There has been much debate about the mental state of assassins of John Kennedy, Martin Luther King and John Lennon, if not many other cases. To pursue this theme it is worth studying the two men who attempted to kill the high priest of apartheid, South African prime minister Dr Hendrik Verwoerd, succeeding on the second occasion.

After he became Prime Minister in 1958, Verwoerd took Afrikaner nationalism to a new high, establishing the republic and leaving the Commonwealth. But shadows loomed. The Sharpeville massacre was an indication of the lengths to which the state would go to suppress opposition. Many whites worried – rightly as it turned out – that the outside world would become increasingly hostile.

One of these was David Pratt. Of English origin, his father was enormously wealthy. He had epilepsy from an early age and this led to bullying at school. His later life was turbulent with bouts of mental illness requiring hospitalisation in South Africa, England and America. He often experienced euphoria after a seizure, followed by auditory hallucinations, interpreting organ music in his head as heavenly messages, and spiritual delusions. In this state of mind he would engage in excessive spending, make reckless business decisions and grandiose religious claims.

Pratt owned four farms with a manganese mine and sold trout to restaurants. Two marriages failed and there was scarcely a time when he did not require treatment. Although he could be kind and charming, he was prone to violent and disruptive outbursts. Strongly opposed to Afrikaner Nationalism, Pratt was convinced that apartheid was ‘a monster’ that would drag South Africa backwards. The day before the Rand Easter Show in 1960 he thought: “This cannot go on. Where can we see any light?”

On 9 April he went to the Show where he had some trout exhibits, taking a revolver with him. He was to say “the feeling became very strong that someone in this country must do something about it, and it better bloody well be me, feeling as I do about it.” Verwoerd was to give a speech. He thought: “I shall not kill the man, but lay him up for a month or more to give him time to think things over.”

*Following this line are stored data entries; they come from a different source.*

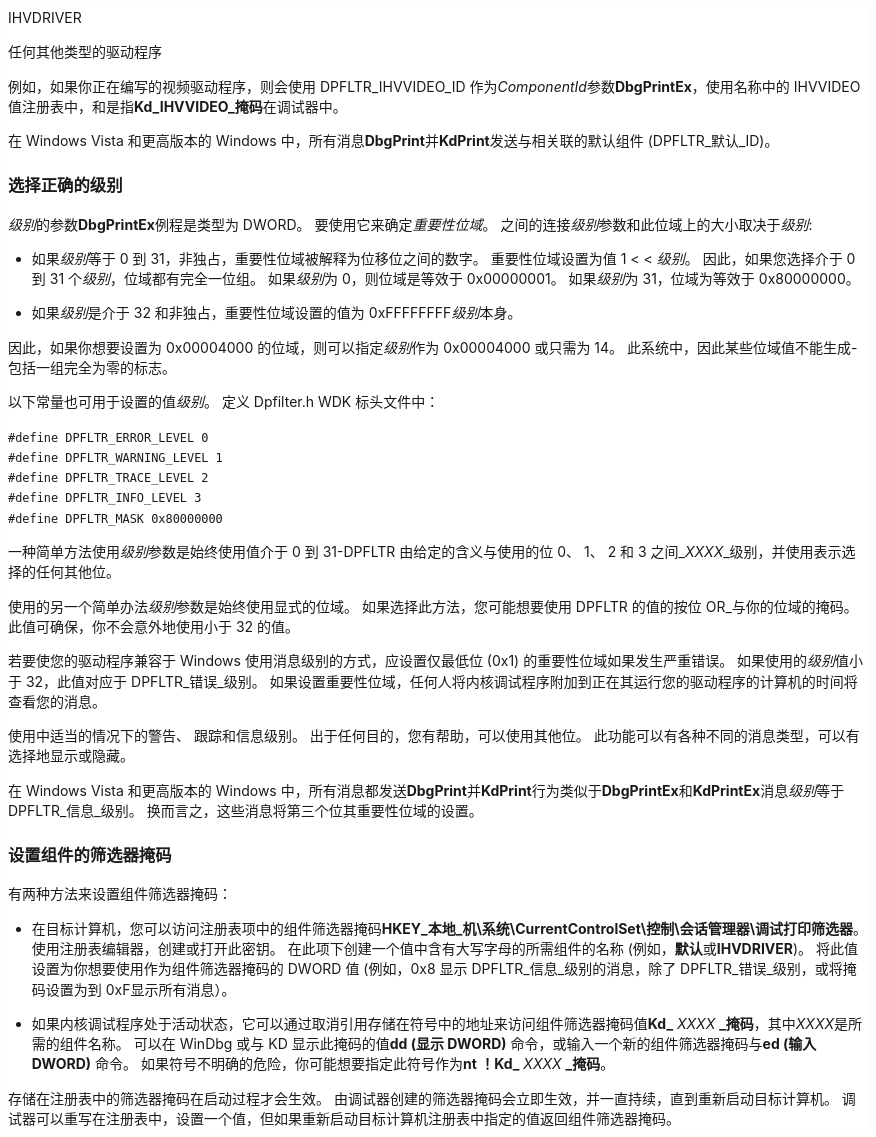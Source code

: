 <td align="left"><p>IHVDRIVER</p></td>
<td align="left"><p>任何其他类型的驱动程序</p></td>
</tr>
</tbody>
</table>

 

例如，如果你正在编写的视频驱动程序，则会使用 DPFLTR\_IHVVIDEO\_ID 作为*ComponentId*参数**DbgPrintEx**，使用名称中的 IHVVIDEO 值注册表中，和是指**Kd\_IHVVIDEO\_掩码**在调试器中。

在 Windows Vista 和更高版本的 Windows 中，所有消息**DbgPrint**并**KdPrint**发送与相关联的默认组件 (DPFLTR\_默认\_ID)。

### <a name="choosing-the-correct-level"></a>选择正确的级别

*级别*的参数**DbgPrintEx**例程是类型为 DWORD。 要使用它来确定*重要性位域*。 之间的连接*级别*参数和此位域上的大小取决于*级别*:

-   如果*级别*等于 0 到 31，非独占，重要性位域被解释为位移位之间的数字。 重要性位域设置为值 1 &lt; &lt; *级别*。 因此，如果您选择介于 0 到 31 个*级别*，位域都有完全一位组。 如果*级别*为 0，则位域是等效于 0x00000001。 如果*级别*为 31，位域为等效于 0x80000000。

-   如果*级别*是介于 32 和非独占，重要性位域设置的值为 0xFFFFFFFF*级别*本身。

因此，如果你想要设置为 0x00004000 的位域，则可以指定*级别*作为 0x00004000 或只需为 14。 此系统中，因此某些位域值不能生成-包括一组完全为零的标志。

以下常量也可用于设置的值*级别*。 定义 Dpfilter.h WDK 标头文件中：

```ManagedCPlusPlus
#define DPFLTR_ERROR_LEVEL 0
#define DPFLTR_WARNING_LEVEL 1
#define DPFLTR_TRACE_LEVEL 2
#define DPFLTR_INFO_LEVEL 3
#define DPFLTR_MASK 0x80000000
```

一种简单方法使用*级别*参数是始终使用值介于 0 到 31-DPFLTR 由给定的含义与使用的位 0、 1、 2 和 3 之间\_*XXXX*\_级别，并使用表示选择的任何其他位。

使用的另一个简单办法*级别*参数是始终使用显式的位域。 如果选择此方法，您可能想要使用 DPFLTR 的值的按位 OR\_与你的位域的掩码。 此值可确保，你不会意外地使用小于 32 的值。

若要使您的驱动程序兼容于 Windows 使用消息级别的方式，应设置仅最低位 (0x1) 的重要性位域如果发生严重错误。 如果使用的*级别*值小于 32，此值对应于 DPFLTR\_错误\_级别。 如果设置重要性位域，任何人将内核调试程序附加到正在其运行您的驱动程序的计算机的时间将查看您的消息。

使用中适当的情况下的警告、 跟踪和信息级别。 出于任何目的，您有帮助，可以使用其他位。 此功能可以有各种不同的消息类型，可以有选择地显示或隐藏。

在 Windows Vista 和更高版本的 Windows 中，所有消息都发送**DbgPrint**并**KdPrint**行为类似于**DbgPrintEx**和**KdPrintEx**消息*级别*等于 DPFLTR\_信息\_级别。 换而言之，这些消息将第三个位其重要性位域的设置。

### <a name="setting-the-component-filter-mask"></a>设置组件的筛选器掩码

有两种方法来设置组件筛选器掩码：

- 在目标计算机，您可以访问注册表项中的组件筛选器掩码**HKEY\_本地\_机\\系统\\CurrentControlSet\\控制\\会话管理器\\调试打印筛选器**。 使用注册表编辑器，创建或打开此密钥。 在此项下创建一个值中含有大写字母的所需组件的名称 (例如，**默认**或**IHVDRIVER**)。 将此值设置为你想要使用作为组件筛选器掩码的 DWORD 值 (例如，0x8 显示 DPFLTR\_信息\_级别的消息，除了 DPFLTR\_错误\_级别，或将掩码设置为到 0xF显示所有消息）。

- 如果内核调试程序处于活动状态，它可以通过取消引用存储在符号中的地址来访问组件筛选器掩码值**Kd\_** <em>XXXX</em>  **\_掩码**，其中*XXXX*是所需的组件名称。 可以在 WinDbg 或与 KD 显示此掩码的值**dd (显示 DWORD)** 命令，或输入一个新的组件筛选器掩码与**ed (输入 DWORD)** 命令。 如果符号不明确的危险，你可能想要指定此符号作为**nt ！Kd\_** <em>XXXX</em> **\_掩码**。

存储在注册表中的筛选器掩码在启动过程才会生效。 由调试器创建的筛选器掩码会立即生效，并一直持续，直到重新启动目标计算机。 调试器可以重写在注册表中，设置一个值，但如果重新启动目标计算机注册表中指定的值返回组件筛选器掩码。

Pratt walked towards Verwoerd on the podium and shot him twice in the face at point-blank range. He was immediately arrested and taken into custody.

At court, Pratt said, “I won’t go through the shooting sequence, except to say that I felt a violent urge to shoot the apartheid – the stinking apartheid-monster gripping South Africa’s throat.” He interrupted the proceedings, saying, ‘I was shooting at the epitome of apartheid, rather than Dr. Verwoerd.’

The news of Verwoerd’s recovery struck him as miraculous and “It all fitted a pattern.”

The court accepted the reports by five psychiatrists that Pratt lacked legal capacity and could not be held criminally liable for having shot the prime minister. Pratt had manic­depressive disorder with a “psychotic saviour syndrome” and acted on the spur of the moment.

On 26 September 1960, he was committed to a mental hospital in Bloemfontein. A year later, he hanged himself on his 52nd birthday.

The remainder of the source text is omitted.